Exercise prompt:
Scan the material below and copy every line holding the word "example".
═══ Records
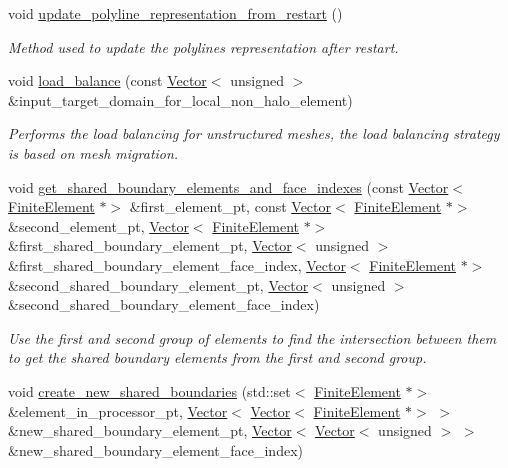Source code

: \begin{DoxyCompactItemize}
\item 
void \hyperlink{classoomph_1_1RefineableTriangleMesh_a26cdfda4b77158dd24641cb5889ad2ff}{update\+\_\+polyline\+\_\+representation\+\_\+from\+\_\+restart} ()
\begin{DoxyCompactList}\small\item\em Method used to update the polylines representation after restart. \end{DoxyCompactList}\item 
void \hyperlink{classoomph_1_1RefineableTriangleMesh_aaffa40b7d036f8ed8639bf9396f1088a}{load\+\_\+balance} (const \hyperlink{classoomph_1_1Vector}{Vector}$<$ unsigned $>$ \&input\+\_\+target\+\_\+domain\+\_\+for\+\_\+local\+\_\+non\+\_\+halo\+\_\+element)
\begin{DoxyCompactList}\small\item\em Performs the load balancing for unstructured meshes, the load balancing strategy is based on mesh migration. \end{DoxyCompactList}\item 
void \hyperlink{classoomph_1_1RefineableTriangleMesh_a51a28f4e7fccb020234c055bb42b8ef5}{get\+\_\+shared\+\_\+boundary\+\_\+elements\+\_\+and\+\_\+face\+\_\+indexes} (const \hyperlink{classoomph_1_1Vector}{Vector}$<$ \hyperlink{classoomph_1_1FiniteElement}{Finite\+Element} $\ast$$>$ \&first\+\_\+element\+\_\+pt, const \hyperlink{classoomph_1_1Vector}{Vector}$<$ \hyperlink{classoomph_1_1FiniteElement}{Finite\+Element} $\ast$$>$ \&second\+\_\+element\+\_\+pt, \hyperlink{classoomph_1_1Vector}{Vector}$<$ \hyperlink{classoomph_1_1FiniteElement}{Finite\+Element} $\ast$$>$ \&first\+\_\+shared\+\_\+boundary\+\_\+element\+\_\+pt, \hyperlink{classoomph_1_1Vector}{Vector}$<$ unsigned $>$ \&first\+\_\+shared\+\_\+boundary\+\_\+element\+\_\+face\+\_\+index, \hyperlink{classoomph_1_1Vector}{Vector}$<$ \hyperlink{classoomph_1_1FiniteElement}{Finite\+Element} $\ast$$>$ \&second\+\_\+shared\+\_\+boundary\+\_\+element\+\_\+pt, \hyperlink{classoomph_1_1Vector}{Vector}$<$ unsigned $>$ \&second\+\_\+shared\+\_\+boundary\+\_\+element\+\_\+face\+\_\+index)
\begin{DoxyCompactList}\small\item\em Use the first and second group of elements to find the intersection between them to get the shared boundary elements from the first and second group. \end{DoxyCompactList}\item 
void \hyperlink{classoomph_1_1RefineableTriangleMesh_adb26d1dbe4f06311599020171ec45140}{create\+\_\+new\+\_\+shared\+\_\+boundaries} (std\+::set$<$ \hyperlink{classoomph_1_1FiniteElement}{Finite\+Element} $\ast$$>$ \&element\+\_\+in\+\_\+processor\+\_\+pt, \hyperlink{classoomph_1_1Vector}{Vector}$<$ \hyperlink{classoomph_1_1Vector}{Vector}$<$ \hyperlink{classoomph_1_1FiniteElement}{Finite\+Element} $\ast$$>$ $>$ \&new\+\_\+shared\+\_\+boundary\+\_\+element\+\_\+pt, \hyperlink{classoomph_1_1Vector}{Vector}$<$ \hyperlink{classoomph_1_1Vector}{Vector}$<$ unsigned $>$ $>$ \&new\+\_\+shared\+\_\+boundary\+\_\+element\+\_\+face\+\_\+index)

\end{DoxyCompactItemize}
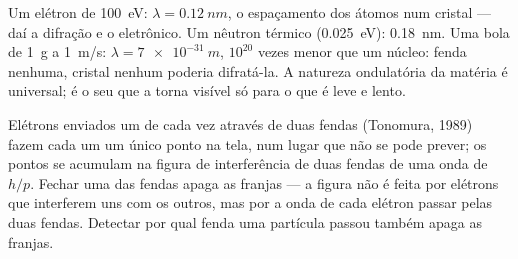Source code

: \begin{example}\label{ex:b1:quantum-introduction:wavelengths}
Um elétron de \qty{100}{eV}: $\lambda = \qty{0.12}{nm}$, o espaçamento dos
átomos num cristal --- daí a difração e o 
eletrônico. Um nêutron térmico (\qty{0.025}{eV}): \qty{0.18}{nm}. Uma bola
de \qty{1}{g} a \qty{1}{m/s}: $\lambda = \qty{7e-31}{m}$, $10^{20}$ vezes
menor que um núcleo: fenda nenhuma, cristal nenhum poderia difratá-la. A
natureza ondulatória da matéria é universal; é o seu  que a torna
visível só para o que é leve e lento.
\end{example}

\begin{proposition}\label{prop:b1:quantum-introduction:buildup}
Elétrons enviados um de cada vez através de duas fendas (Tonomura, 1989)
fazem cada um um único ponto na tela, num lugar que não se pode prever;
os pontos se acumulam na figura de interferência de duas fendas de uma onda
de  $h/p$. Fechar uma das fendas apaga as franjas --- a
figura não é feita por elétrons que interferem uns com os outros, mas por
a onda de cada elétron passar pelas duas fendas. Detectar por qual fenda
uma partícula passou também apaga as franjas.
\end{proposition}
\admitted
══════
Written solution:
: \begin{example}\label{ex:b1:quantum-introduction:wavelengths}
\end{example}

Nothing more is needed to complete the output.